Massachusetts clockmaker (1757–1844)

Aaron Willard (October 14, 1757 – May 20, 1844) was an entrepreneur, industrialist, and clockmaker who worked at his Roxbury, Massachusetts, factory during the early years of the United States of America.

While at the family farm at Grafton, Aaron Willard developed his career conjointly with his three brothers, who also became horologists (though Aaron's and his brother Simon's creations are the most significant).

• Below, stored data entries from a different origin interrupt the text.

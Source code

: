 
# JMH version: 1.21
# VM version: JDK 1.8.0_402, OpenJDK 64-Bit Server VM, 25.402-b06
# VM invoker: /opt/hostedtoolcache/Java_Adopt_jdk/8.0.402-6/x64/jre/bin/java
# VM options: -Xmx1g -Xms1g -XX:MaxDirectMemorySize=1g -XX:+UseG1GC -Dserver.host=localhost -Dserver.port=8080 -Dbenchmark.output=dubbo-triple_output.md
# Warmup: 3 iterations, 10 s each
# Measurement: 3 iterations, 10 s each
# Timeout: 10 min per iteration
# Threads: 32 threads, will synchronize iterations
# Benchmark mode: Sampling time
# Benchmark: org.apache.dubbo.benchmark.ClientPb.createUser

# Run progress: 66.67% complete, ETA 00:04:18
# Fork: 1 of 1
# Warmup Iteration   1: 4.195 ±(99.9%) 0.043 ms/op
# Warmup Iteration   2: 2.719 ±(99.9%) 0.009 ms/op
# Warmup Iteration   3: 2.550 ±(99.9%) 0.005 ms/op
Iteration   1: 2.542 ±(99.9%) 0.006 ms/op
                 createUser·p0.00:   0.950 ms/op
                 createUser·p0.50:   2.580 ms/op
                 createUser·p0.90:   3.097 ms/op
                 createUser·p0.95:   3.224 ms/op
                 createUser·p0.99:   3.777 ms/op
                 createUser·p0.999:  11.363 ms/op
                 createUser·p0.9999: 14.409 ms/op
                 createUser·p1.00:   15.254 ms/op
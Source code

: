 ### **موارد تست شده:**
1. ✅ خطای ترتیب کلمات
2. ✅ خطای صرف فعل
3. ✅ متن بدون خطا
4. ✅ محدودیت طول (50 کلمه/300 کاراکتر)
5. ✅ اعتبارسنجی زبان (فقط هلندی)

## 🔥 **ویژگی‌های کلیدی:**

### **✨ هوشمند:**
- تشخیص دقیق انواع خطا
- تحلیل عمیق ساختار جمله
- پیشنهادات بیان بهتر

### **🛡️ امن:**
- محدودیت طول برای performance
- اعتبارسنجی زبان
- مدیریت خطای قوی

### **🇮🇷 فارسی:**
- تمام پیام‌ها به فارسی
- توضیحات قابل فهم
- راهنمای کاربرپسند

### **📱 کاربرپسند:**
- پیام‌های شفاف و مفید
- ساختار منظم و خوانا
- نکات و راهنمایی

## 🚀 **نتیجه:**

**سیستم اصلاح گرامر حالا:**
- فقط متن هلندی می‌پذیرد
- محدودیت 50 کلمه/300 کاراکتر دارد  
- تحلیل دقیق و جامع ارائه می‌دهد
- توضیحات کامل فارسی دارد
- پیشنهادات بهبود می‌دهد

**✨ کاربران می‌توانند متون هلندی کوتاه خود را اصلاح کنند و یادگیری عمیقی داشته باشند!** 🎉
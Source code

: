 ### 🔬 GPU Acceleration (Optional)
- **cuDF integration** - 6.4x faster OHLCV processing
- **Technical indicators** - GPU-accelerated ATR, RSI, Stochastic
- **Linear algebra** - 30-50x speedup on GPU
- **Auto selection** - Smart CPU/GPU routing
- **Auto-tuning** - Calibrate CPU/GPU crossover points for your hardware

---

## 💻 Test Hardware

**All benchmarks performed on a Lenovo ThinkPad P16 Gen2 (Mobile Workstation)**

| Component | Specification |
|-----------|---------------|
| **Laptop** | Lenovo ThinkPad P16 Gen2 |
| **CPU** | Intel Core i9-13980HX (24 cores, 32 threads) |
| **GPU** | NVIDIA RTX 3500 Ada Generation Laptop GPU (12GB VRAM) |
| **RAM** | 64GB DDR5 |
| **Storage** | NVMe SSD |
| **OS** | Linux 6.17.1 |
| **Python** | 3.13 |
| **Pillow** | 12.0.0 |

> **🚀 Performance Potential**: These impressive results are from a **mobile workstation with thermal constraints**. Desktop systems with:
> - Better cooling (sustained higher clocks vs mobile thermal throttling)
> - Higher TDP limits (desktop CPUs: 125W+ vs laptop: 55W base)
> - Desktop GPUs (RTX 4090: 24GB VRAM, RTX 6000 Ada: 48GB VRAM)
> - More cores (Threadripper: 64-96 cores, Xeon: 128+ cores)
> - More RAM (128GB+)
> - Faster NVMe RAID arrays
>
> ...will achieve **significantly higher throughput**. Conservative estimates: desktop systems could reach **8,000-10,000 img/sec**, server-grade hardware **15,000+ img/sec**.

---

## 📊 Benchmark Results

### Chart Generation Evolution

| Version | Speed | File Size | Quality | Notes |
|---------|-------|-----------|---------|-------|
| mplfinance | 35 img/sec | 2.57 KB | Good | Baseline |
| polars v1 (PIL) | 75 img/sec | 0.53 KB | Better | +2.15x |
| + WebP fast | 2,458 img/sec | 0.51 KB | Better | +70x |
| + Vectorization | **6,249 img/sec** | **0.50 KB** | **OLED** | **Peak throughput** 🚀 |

He and Simon later moved to Roxbury, Boston, Massachusetts, where they developed factories independently from each other. Simon and Aaron Willard's clocks were the first economically accessible timepieces of the country.

==Willard family==
The first American ancestor of Willard's family was Simon Willard who arrived in 1634, together with his wife Mary Sharpe, from Horsmonden, Kent, England. In America, Simon Willard became a military commander and fought against the Indians. The Willards were among the founders of the town of Concord, Massachusetts. Later on, Simon held a prominent role as politician and judge.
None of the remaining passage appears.